ING have developed three key models plus enriched datasets and patterns that they can reuse with their business customers. This provides immense value and a quick start for their clients. They have used Google Sprints with companies to build and release something in a week as a way of prototyping an idea and proving value. One of the models they have built is a neural network to detect if a name is an individual or a business in order to ensure they don’t adversely affect the privacy of individuals; this model has a 99.5% accuracy, better than humans. Their platform is Airflow, Supersets, Druid, Ceph and Spark - which is very similar to that of many of the companies present at Big Data Technology Warsaw Summit this year.
Uber have recently been doing their data science development work on big single-node machines rather than clusters. By adding very fast disks plus GPUs they can outperform distributed computing for not very much money, so long as the working datasets aren’t huge.

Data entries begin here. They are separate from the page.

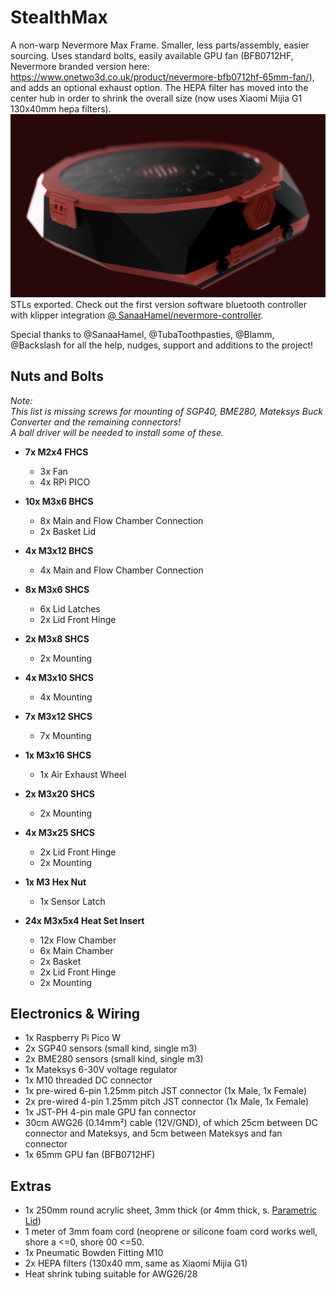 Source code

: # StealthMax

A non-warp Nevermore Max Frame. Smaller, less parts/assembly, easier sourcing. Uses standard bolts, easily available GPU fan (BFB0712HF, Nevermore branded version here: https://www.onetwo3d.co.uk/product/nevermore-bfb0712hf-65mm-fan/), and adds an optional exhaust option. The HEPA filter has moved into the center hub in order to shrink the overall size (now uses Xiaomi Mijia G1 130x40mm hepa filters).
![StealthMax](./StealthMax.png)
STLs exported. Check out the first version software bluetooth controller with klipper integration [@ SanaaHamel/nevermore-controller](https://github.com/SanaaHamel/nevermore-controller).

Special thanks to @SanaaHamel, @TubaToothpasties, @Blamm, @Backslash for all the help, nudges, support and additions to the project!

## Nuts and Bolts
*Note:*<br>
*This list is missing screws for mounting of SGP40, BME280, Mateksys Buck Converter and the remaining connectors!*<br>
*A ball driver will be needed to install some of these.*<br>
 
- **7x M2x4 FHCS**
    - 3x Fan
    - 4x RPi PICO
 
- **10x M3x6 BHCS**
    - 8x Main and Flow Chamber Connection
    - 2x Basket Lid
 
- **4x M3x12 BHCS**
    - 4x Main and Flow Chamber Connection
 
- **8x M3x6 SHCS**
    - 6x Lid Latches
    - 2x Lid Front Hinge
 
- **2x M3x8 SHCS**
    - 2x Mounting
 
- **4x M3x10 SHCS**
    - 4x Mounting
 
- **7x M3x12 SHCS**
    - 7x Mounting
 
- **1x M3x16 SHCS**
    - 1x Air Exhaust Wheel
 
- **2x M3x20 SHCS**
    - 2x Mounting
 
- **4x M3x25 SHCS**
    - 2x Lid Front Hinge
    - 2x Mounting
 
- **1x M3 Hex Nut**
    - 1x Sensor Latch

- **24x M3x5x4 Heat Set Insert**
    - 12x Flow Chamber
    - 6x Main Chamber
    - 2x Basket
    - 2x Lid Front Hinge
    - 2x Mounting

## Electronics & Wiring
- 1x Raspberry Pi Pico W
- 2x SGP40 sensors (small kind, single m3)
- 2x BME280 sensors (small kind, single m3)
- 1x Mateksys 6-30V voltage regulator
- 1x M10 threaded DC connector
- 1x pre-wired 6-pin 1.25mm pitch JST connector (1x Male, 1x Female)
- 2x pre-wired 4-pin 1.25mm pitch JST connector (1x Male, 1x Female)
- 1x JST-PH 4-pin male GPU fan connector
- 30cm AWG26 (0.14mm²) cable (12V/GND), of which 25cm between DC connector and Mateksys, and 5cm between Mateksys and fan connector
- 1x 65mm GPU fan (BFB0712HF)

## Extras
- 1x 250mm round acrylic sheet, 3mm thick (or 4mm thick, s. [Parametric Lid](Parametric_Lid_stealthmax.f3d))
- 1 meter of 3mm foam cord (neoprene or silicone foam cord works well, shore a <=0, shore 00 <=50. 
- 1x Pneumatic Bowden Fitting M10
- 2x HEPA filters (130x40 mm, same as Xiaomi Mijia G1)
- Heat shrink tubing suitable for AWG26/28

For this they use Tensorflow on GPU and Spark on CPU. Since Spark was built before anyone thought GPU computing was going to be a thing it’s somewhat lacking in the ability to use GPU hardware, but this is coming. Another option they’ve considered is the modern analytics databases which run on GPU hardware (eg. MapD), however they only support a subset of GPU which requires rewriting queries and therefore don’t consider it worthwhile.
KCell are a mobile phone operator in Kazakhstan, they’d been using a commercial blackbox solution to process and react to all of their streaming data. It was expensive, slow to change, and only coped with a very small throughput. So they worked with GetInData to build something in-house.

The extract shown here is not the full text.